A novel co-crystal of aripiprazole (ARI), the active substance in the atypical antipsychotic Abilify, with orcinol (ORC) as a coformer, was prepared, characterized, and compared with other ARI co-crystals with dihydroxy- and trihydroxy-benzene coformers [catechol (CAT), resorcinol (RES), and phloroglucinol (PHL)] reported previously (Nanubolu, J. B.; Ravikumar, K. CrystEngComm 2016, 18, 1024–1038). Three preparation methods were used: neat grinding (NG), liquid-assisted grinding (LAG), and solvent evaporation (SE). Based on single-crystal X-ray diffraction (SC-XRD) measurements, the crystal structure of the ARI–ORC co-crystal was determined to be monoclinic. The melting point of ARI–ORC co-crystal was found to be 184–185 °C, higher than existing ARI co-crystals with multihydroxybenzene coformers. Additionally, the ARI–ORC co-crystal showed the highest dissolution rate among those in the test group in an acetonitrile–water 10/90 cosolvent. We investigated how the co-crystallization pathway and the dissolution behavior might correlate with the coformer moiety, primarily in terms of its chemical structure and melting point. Co-crystallization between ARI and PHL via grinding (NG or LAG) required the highest activation energy, mainly due to the coformer’s higher melting point. The dissolution rate of ARI co-crystals was not obviously correlated with the coformer’s melting point or its molecular weight. However, the high dissolution rate of ARI–ORC co-crystals was possibly associated with the bond angle of D–H···A for O3–H3O···N2 in the co-crystal’s superlattice structure. The stability of ARI co-crystals was examined by aging these powders in a controlled oven at 80 °C/98% relative humidity for 1 week.

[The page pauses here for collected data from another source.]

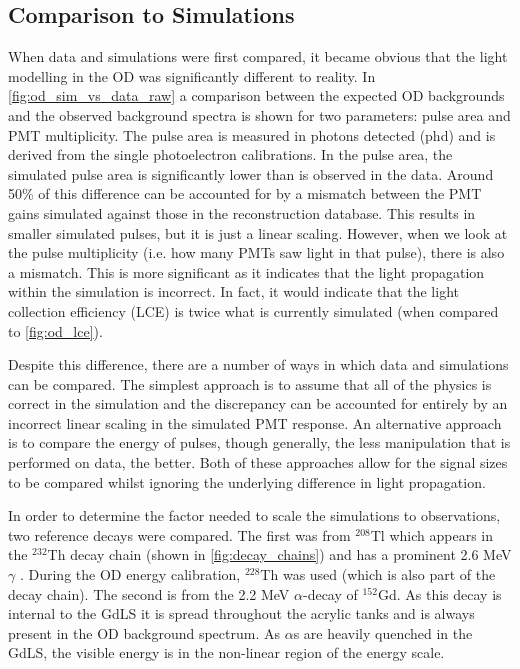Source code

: 

\subsection{Comparison to Simulations}
\par

When data and simulations were first compared, it became obvious that the light modelling in the OD was significantly different to reality.
In \autoref{fig:od_sim_vs_data_raw} a comparison between the expected OD backgrounds and the observed background spectra is shown for two parameters: pulse area and PMT multiplicity.
The pulse area is measured in photons detected (phd) and is derived from the single photoelectron calibrations.
In the pulse area, the simulated pulse area is significantly lower than is observed in the data.
Around 50\% of this difference can be accounted for by a mismatch between the PMT gains simulated against those in the reconstruction database.
This results in smaller simulated pulses, but it is just a linear scaling.
However, when we look at the pulse multiplicity (i.e. how many PMTs saw light in that pulse), there is also a mismatch.
This is more significant as it indicates that the light propagation within the simulation is incorrect.
In fact, it would indicate that the light collection efficiency (LCE) is twice what is currently simulated (when compared to \autoref{fig:od_lce}).



\par
Despite this difference, there are a number of ways in which data and simulations can be compared.
The simplest approach is to assume that all of the physics is correct in the simulation and the discrepancy can be accounted for entirely by an incorrect linear scaling in the simulated PMT response.
An alternative approach is to compare the energy of pulses, though generally, the less manipulation that is performed on data, the better.
Both of these approaches allow for the signal sizes to be compared whilst ignoring the underlying difference in light propagation.

\par
In order to determine the factor needed to scale the simulations to observations, two reference decays were compared.
The first was from ${}^{208}$Tl which appears in the ${}^{232}$Th decay chain (shown in \autoref{fig:decay_chains}) and has a prominent 2.6 MeV $\gamma$ \cite{radon_chains_ref}.
During the OD energy calibration, ${}^{228}$Th was used (which is also part of the decay chain).
The second is from the 2.2 MeV $\alpha$-decay of ${}^{152}$Gd.
As this decay is internal to the GdLS it is spread throughout the acrylic tanks and is always present in the OD background spectrum.
As $\alpha$s are heavily quenched in the GdLS, the visible energy is in the non-linear region of the energy scale.

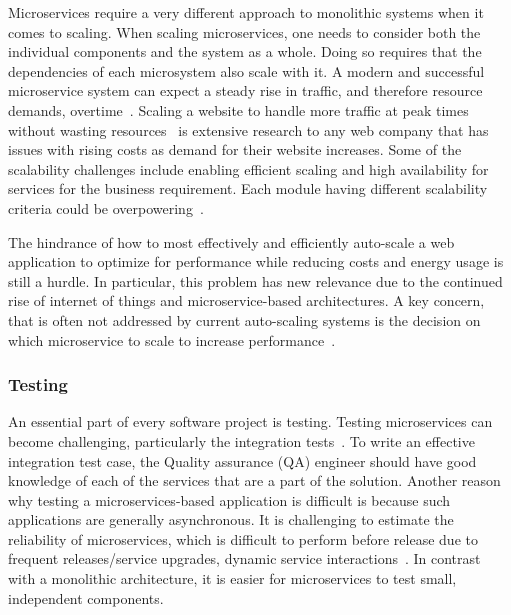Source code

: \par Microservices require a very different approach to monolithic systems when it comes to scaling. When scaling microservices, one needs to consider both the individual components and the system as a whole. Doing so requires that the dependencies of each microsystem also scale with it. %
A modern and successful microservice system can expect a steady rise in traffic, and therefore resource demands, overtime~\cite{Etsy, Soundcloud}. 
Scaling a website to handle more traffic at peak times without wasting resources~\cite{McElhiney2018} is extensive research to any web company that has issues with rising costs as demand for their website increases. Some of the scalability challenges include enabling efficient scaling and high availability for services for the business requirement. Each module having different scalability criteria could be overpowering~\cite{khan2020}. 

\par The hindrance of how to most effectively and efficiently auto-scale a web application to optimize for performance while reducing costs and energy usage is still a hurdle. In particular, this problem has new relevance due to the continued rise of internet of things and microservice-based architectures. A key concern, that is often not addressed by current auto-scaling systems is the decision on which microservice to scale to increase performance~\cite{coulson2020}.



\subsubsection{Testing}%

An essential part of every software project is testing. Testing microservices can become challenging, particularly the integration tests~\cite{Dmitrii2019}. To write an effective integration test case, the Quality assurance (QA) engineer should have good knowledge of each of the services that are a part of the solution. Another reason why testing a microservices-based application is difficult is because such applications are generally asynchronous. It is challenging to estimate the reliability of microservices, which is difficult to perform before release due to frequent releases/service upgrades, dynamic service interactions~\cite{Russo2020}. In contrast with a monolithic architecture, it is easier for microservices to test small, independent components. 

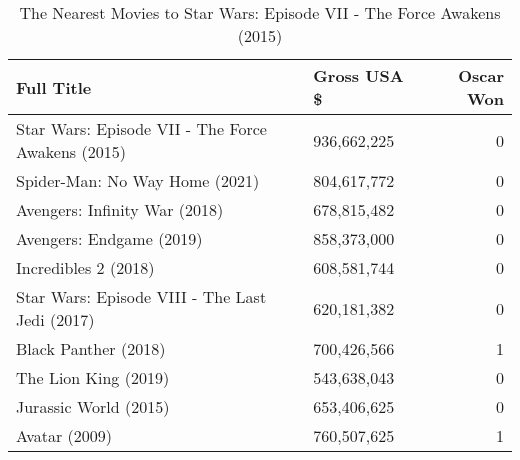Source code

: \begin{table}[H]
\centering
\begin{tabular}{llr}
  \hline
Full Title & Gross USA \$ & Oscar Won \\ 
  \hline
Star Wars: Episode VII - The Force Awakens (2015) & 936,662,225 &   0 \\ 
  Spider-Man: No Way Home (2021) & 804,617,772 &   0 \\ 
  Avengers: Infinity War (2018) & 678,815,482 &   0 \\ 
  Avengers: Endgame (2019) & 858,373,000 &   0 \\ 
  Incredibles 2 (2018) & 608,581,744 &   0 \\ 
  Star Wars: Episode VIII - The Last Jedi (2017) & 620,181,382 &   0 \\ 
  Black Panther (2018) & 700,426,566 &   1 \\ 
  The Lion King (2019) & 543,638,043 &   0 \\ 
  Jurassic World (2015) & 653,406,625 &   0 \\ 
  Avatar (2009) & 760,507,625 &   1 \\ 
   \hline
\end{tabular}
\caption{The Nearest Movies to Star Wars: Episode VII - The Force Awakens (2015)} 
\end{table}

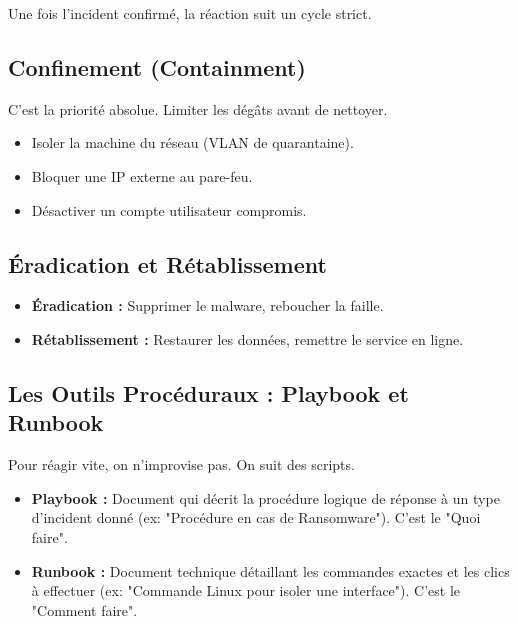 Une fois l'incident confirmé, la réaction suit un cycle strict.

\subsection{Confinement (Containment)}

C'est la priorité absolue. Limiter les dégâts avant de nettoyer.
\begin{itemize}
    \item Isoler la machine du réseau (VLAN de quarantaine).
    \item Bloquer une IP externe au pare-feu.
    \item Désactiver un compte utilisateur compromis.
\end{itemize}

\subsection{Éradication et Rétablissement}

\begin{itemize}
    \item \textbf{Éradication :} Supprimer le malware, reboucher la faille.
    \item \textbf{Rétablissement :} Restaurer les données, remettre le service en ligne.
\end{itemize}

\subsection{Les Outils Procéduraux : Playbook et Runbook}

Pour réagir vite, on n'improvise pas. On suit des scripts.

\begin{boxdef}
\begin{itemize}
    \item \textbf{Playbook :} Document qui décrit la procédure logique de réponse à un type d'incident donné (ex: "Procédure en cas de Ransomware"). C'est le "Quoi faire".
    \item \textbf{Runbook :} Document technique détaillant les commandes exactes et les clics à effectuer (ex: "Commande Linux pour isoler une interface"). C'est le "Comment faire".
\end{itemize}
\end{boxdef}

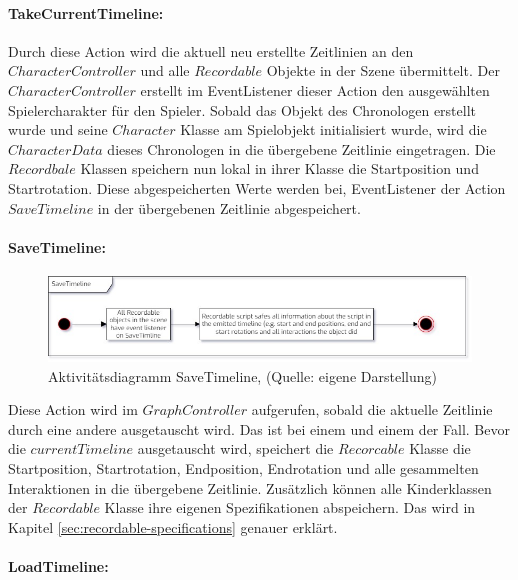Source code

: \paragraph{TakeCurrentTimeline:}
Durch diese Action wird die aktuell neu erstellte Zeitlinien an den $CharacterController$ und alle $Recordable$ Objekte in der Szene übermittelt. Der $CharacterController$ erstellt im EventListener dieser Action den ausgewählten Spielercharakter für den Spieler. Sobald das Objekt des Chronologen erstellt wurde und seine $Character$ Klasse am Spielobjekt initialisiert wurde, wird die $CharacterData$ dieses Chronologen in die übergebene Zeitlinie eingetragen. 
Die $Recordbale$ Klassen speichern nun lokal in ihrer Klasse die Startposition und Startrotation. Diese abgespeicherten Werte werden bei, EventListener der Action $SaveTimeline$ in der übergebenen Zeitlinie abgespeichert.

\paragraph{SaveTimeline:}

\begin{figure}[ht]
\centering
\includegraphics[width=1\linewidth]{content/pictures/SaveTImeline_uml.jpg}
\caption{Aktivitätsdiagramm SaveTimeline, (Quelle: eigene Darstellung)}
\label{fig:save_timeline-cs}
\end{figure}

Diese Action wird im $GraphController$ aufgerufen, sobald die aktuelle Zeitlinie durch eine andere ausgetauscht wird. Das ist bei einem  und einem  der Fall. Bevor die $currentTimeline$ ausgetauscht wird, speichert die $Recorcable$ Klasse die Startposition, Startrotation, Endposition, Endrotation und alle gesammelten Interaktionen in die übergebene Zeitlinie. Zusätzlich können alle Kinderklassen der $Recordable$ Klasse ihre eigenen Spezifikationen abspeichern. Das wird in Kapitel \ref{sec:recordable-specifications} genauer erklärt.

\paragraph{LoadTimeline:}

We observed that all of the co-crystal powders, except for the aripiprazole–catechol (ARI–CAT) pair, underwent no noticeable degradation or physicochemical change upon treatment. In conclusion, we can consider the novel ARI–ORC co-crystal as a potential drug substance with the enhanced dissolution behavior in aqueous media and good stability under stressed conditions.

中文翻译：

---

含多羟基苯化合物共成型物的阿立哌唑共晶体的制备与表征

制备，表征了一种非典型抗精神病药Abilify中的活性物质阿立哌唑（ARI）的新型共结晶，并对其进行了表征，表征，并将其与其他具有二羟基和三羟基苯共形成剂的ARI共结晶进行了比较。 [儿茶酚（CAT），间苯二酚（RES），间苯三酚和（PHL）]先前报道的（Nanubolu，JB; Ravikumar，K. CrystEngComm 2016，18，1024-1038）。使用了三种制备方法：净研磨（NG），液体辅助研磨（LAG）和溶剂蒸发（SE）。基于单晶X射线衍射（SC-XRD）测量，ARI-ORC共晶体的晶体结构被确定为单斜晶。发现ARI–ORC共晶体的熔点为184–185°C，高于现有的具有多羟基苯共形成剂的ARI共晶体。此外，在乙腈-水10/90助溶剂中，ARI-ORC共晶体在测试组中显示出最高的溶解速率。我们研究了共结晶途径和溶解行为可能如何与共形成剂部分相关，主要是在其化学结构和熔点方面。ARI和PHL之间通过研磨（NG或LAG）进行共结晶需要最高的活化能，主要是由于共成型剂的熔点较高。ARI共晶体的溶解速率与共形成剂的熔点或分子量没有明显关系。然而，ARI-ORC共晶的高溶解速率可能与超晶格结构中O3-H3O···N2与D–H···A的键角有关。通过将这些粉末在80°C / 98％相对湿度的受控烘箱中老化1周来检查ARI共晶体的稳定性。我们观察到，除阿立哌唑-邻苯二酚（ARI-CAT）对外，所有共结晶粉末在处理后均未发生明显降解或物理化学变化。总之，我们可以认为新型ARI-ORC共晶体是一种潜在的药物，在水性介质中的溶解行为增强，在压力条件下具有良好的稳定性。